The winners will be on-line retailers, who like David versus Goliath use techology to change the competition.  And the clear winner at this, so far, is the one who’s identified trends and invested heavily to bring customers what they want while changing the battlefield.  Increasingly it is obvious that Amazon has the leadership and organizational structure to follow trends creating growth:

  • Amazon moved fairly quickly from a retailer of out-of-inventory books into best-sellers, rapidly dominating book sales bankrupting thousands of independents and retailers like B.Dalton and Borders.
  • Amazon expanded into general merchandise, offering thousands of products to expand its revenues to site visitors.
  • Amazon developed an on-line storefront easily usable by any retailer, allowing Amazon to expand its offerings by millions of line items without increasing inventory (and allowing many small retailers to move onto the on-line trend.)
  • Amazon created an easy-to-use application for authors so they could self-publish books for print-on-demand and sell via Amazon when no other retailer would take their product.
  • Amazon recognized the mobile movement early and developed a mobile interface rather than relying on its web interface for on-line customers, improving usability and expanding sales.
  • Amazon built on the mobility trend when its suppliers, publishers, didn’t respond by creating Kindle – which has revolutionized book sales.
  • Amazon recently launched an inexpensive, easy to use tablet (Kindle Fire) allowing customers to purchase products from Amazon while mobile. MediaPost.com called it the “Wal-Mart Slayer

 Each of these actions were directly related to identifying trends and offering new solutions.  Because it did not try to remain tightly focused on its original success formula, Amazon has grown terrifically, even in the recent slow/no growth economy.  Just look at sales of Kindle books:

Kindle sales SAI 9.28.11
Source: BusinessInsider.com

Unlike Wal-Mart customers, Amazon’s keep growing at double digit rates.  In Q3 unique visitors rose 19% versus 2010, and September had a 26% increase.  Kindle Fire sales were 100,000 first day, and 250,000 first 5 days, compared to  80,000 per day unit sales for iPad2.  Kindle Fire sales are expected to reach 15million over the next 24 months, expanding the Amazon reach and easily accessible customers.
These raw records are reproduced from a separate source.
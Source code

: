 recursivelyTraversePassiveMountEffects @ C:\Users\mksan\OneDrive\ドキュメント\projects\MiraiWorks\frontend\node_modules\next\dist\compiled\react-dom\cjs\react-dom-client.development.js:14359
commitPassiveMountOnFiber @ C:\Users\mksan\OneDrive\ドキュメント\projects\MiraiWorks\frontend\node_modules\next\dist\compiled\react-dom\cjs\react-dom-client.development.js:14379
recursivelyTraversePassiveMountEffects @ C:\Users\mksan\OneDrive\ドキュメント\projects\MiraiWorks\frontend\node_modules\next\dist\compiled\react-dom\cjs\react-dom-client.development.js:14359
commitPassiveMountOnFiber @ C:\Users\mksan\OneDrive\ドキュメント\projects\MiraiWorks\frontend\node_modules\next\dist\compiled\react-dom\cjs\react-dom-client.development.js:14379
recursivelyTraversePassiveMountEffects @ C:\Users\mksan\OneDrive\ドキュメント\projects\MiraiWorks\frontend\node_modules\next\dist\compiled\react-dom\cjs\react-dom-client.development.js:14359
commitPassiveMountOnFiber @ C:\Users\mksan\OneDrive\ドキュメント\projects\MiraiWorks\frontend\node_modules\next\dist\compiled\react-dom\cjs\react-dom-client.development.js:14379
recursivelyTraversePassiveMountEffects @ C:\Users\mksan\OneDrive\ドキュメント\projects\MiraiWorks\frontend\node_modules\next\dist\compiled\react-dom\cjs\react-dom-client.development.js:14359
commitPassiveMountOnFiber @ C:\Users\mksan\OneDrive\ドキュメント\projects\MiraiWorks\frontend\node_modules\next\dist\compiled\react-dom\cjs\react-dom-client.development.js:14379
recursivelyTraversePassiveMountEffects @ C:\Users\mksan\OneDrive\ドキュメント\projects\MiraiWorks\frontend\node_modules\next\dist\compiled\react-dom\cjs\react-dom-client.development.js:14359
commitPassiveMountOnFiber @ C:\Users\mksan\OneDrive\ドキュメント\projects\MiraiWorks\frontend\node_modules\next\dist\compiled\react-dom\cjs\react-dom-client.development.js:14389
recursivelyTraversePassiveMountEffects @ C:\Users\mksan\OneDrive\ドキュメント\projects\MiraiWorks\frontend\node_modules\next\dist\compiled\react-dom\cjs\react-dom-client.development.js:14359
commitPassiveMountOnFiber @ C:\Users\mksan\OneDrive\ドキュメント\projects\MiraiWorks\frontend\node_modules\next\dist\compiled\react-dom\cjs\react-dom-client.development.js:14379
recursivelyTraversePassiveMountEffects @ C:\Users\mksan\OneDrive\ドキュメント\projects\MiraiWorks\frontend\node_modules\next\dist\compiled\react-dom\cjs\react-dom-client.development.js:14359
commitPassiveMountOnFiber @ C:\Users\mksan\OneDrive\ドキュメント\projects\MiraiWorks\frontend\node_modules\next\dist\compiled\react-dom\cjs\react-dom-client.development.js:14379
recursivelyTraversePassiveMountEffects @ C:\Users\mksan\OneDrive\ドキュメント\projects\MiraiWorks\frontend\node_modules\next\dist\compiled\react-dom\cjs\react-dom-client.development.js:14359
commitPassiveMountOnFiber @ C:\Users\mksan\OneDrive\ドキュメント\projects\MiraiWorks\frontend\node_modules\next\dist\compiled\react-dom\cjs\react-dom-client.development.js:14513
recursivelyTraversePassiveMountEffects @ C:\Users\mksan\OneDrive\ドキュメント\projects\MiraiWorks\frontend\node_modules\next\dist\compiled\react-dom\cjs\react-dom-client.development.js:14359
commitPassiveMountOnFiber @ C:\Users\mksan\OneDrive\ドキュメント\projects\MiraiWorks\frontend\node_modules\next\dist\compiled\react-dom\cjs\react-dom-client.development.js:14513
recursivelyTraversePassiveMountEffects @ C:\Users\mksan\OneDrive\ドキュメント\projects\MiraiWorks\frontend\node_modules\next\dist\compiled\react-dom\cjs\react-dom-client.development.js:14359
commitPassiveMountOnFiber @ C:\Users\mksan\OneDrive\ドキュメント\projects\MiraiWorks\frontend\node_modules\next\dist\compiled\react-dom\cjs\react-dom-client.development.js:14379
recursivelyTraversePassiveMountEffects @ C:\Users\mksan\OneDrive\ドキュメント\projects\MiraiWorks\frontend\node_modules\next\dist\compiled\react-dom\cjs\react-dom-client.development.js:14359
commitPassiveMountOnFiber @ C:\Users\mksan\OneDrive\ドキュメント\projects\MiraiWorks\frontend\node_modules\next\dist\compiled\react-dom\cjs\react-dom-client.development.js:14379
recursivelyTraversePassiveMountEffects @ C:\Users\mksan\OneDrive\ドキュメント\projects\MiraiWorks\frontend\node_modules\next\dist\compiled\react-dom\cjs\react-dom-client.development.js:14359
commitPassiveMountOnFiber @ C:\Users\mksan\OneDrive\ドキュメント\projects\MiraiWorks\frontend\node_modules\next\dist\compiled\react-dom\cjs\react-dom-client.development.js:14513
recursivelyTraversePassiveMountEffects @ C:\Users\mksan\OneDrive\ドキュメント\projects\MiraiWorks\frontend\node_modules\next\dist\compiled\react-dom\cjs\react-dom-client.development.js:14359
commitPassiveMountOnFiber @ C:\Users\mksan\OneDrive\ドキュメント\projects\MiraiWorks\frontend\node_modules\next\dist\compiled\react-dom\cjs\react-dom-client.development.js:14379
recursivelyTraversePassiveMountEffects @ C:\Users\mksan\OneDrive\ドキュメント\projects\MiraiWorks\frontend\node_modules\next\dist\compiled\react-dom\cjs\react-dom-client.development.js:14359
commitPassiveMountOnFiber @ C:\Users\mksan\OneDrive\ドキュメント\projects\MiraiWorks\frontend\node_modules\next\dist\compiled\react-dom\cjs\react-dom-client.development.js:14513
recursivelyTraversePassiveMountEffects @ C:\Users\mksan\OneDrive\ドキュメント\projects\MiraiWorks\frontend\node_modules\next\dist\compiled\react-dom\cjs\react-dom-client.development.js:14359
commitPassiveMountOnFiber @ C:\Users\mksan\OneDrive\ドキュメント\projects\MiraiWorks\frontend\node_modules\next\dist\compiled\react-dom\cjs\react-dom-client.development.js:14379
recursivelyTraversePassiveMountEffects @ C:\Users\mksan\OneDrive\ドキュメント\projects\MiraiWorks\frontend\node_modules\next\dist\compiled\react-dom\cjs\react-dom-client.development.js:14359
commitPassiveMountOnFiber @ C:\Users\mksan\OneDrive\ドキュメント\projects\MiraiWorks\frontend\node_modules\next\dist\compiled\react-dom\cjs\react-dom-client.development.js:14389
While GroupOn is the big leader in daily coupon deals, and Living Social is #2, Amazon is #3 and growing at triple digit rates as it explores this new marketplace with its embedded user base.  Despite only a few month’s experience, Amazon is bigger than Google Offers, and is growing at least 20% faster. 

After 1980 investors used to say that General Motors might not be run well, but it would never go broke.  It was considered a safe investment.  In hindsight we know management burned through company resources trying to unsuccessfully defend its old business model.  Wal-Mart is an identical story, only it won’t have 3 decades of slow decline.  The gladiators are whacking away at it every month, while the real winner is simply changing competition in a way that is rapidly making Wal-Mart obsolete. 

Given that gladiators, at best, end up bloody – and most often dead – investing in one is not a good approach to wealth creation.  However, investing in those who find ways to compete indirectly, and change the battlefield (like Apple,) make enormous returns for investors.  Amazon today is a really good opportunity.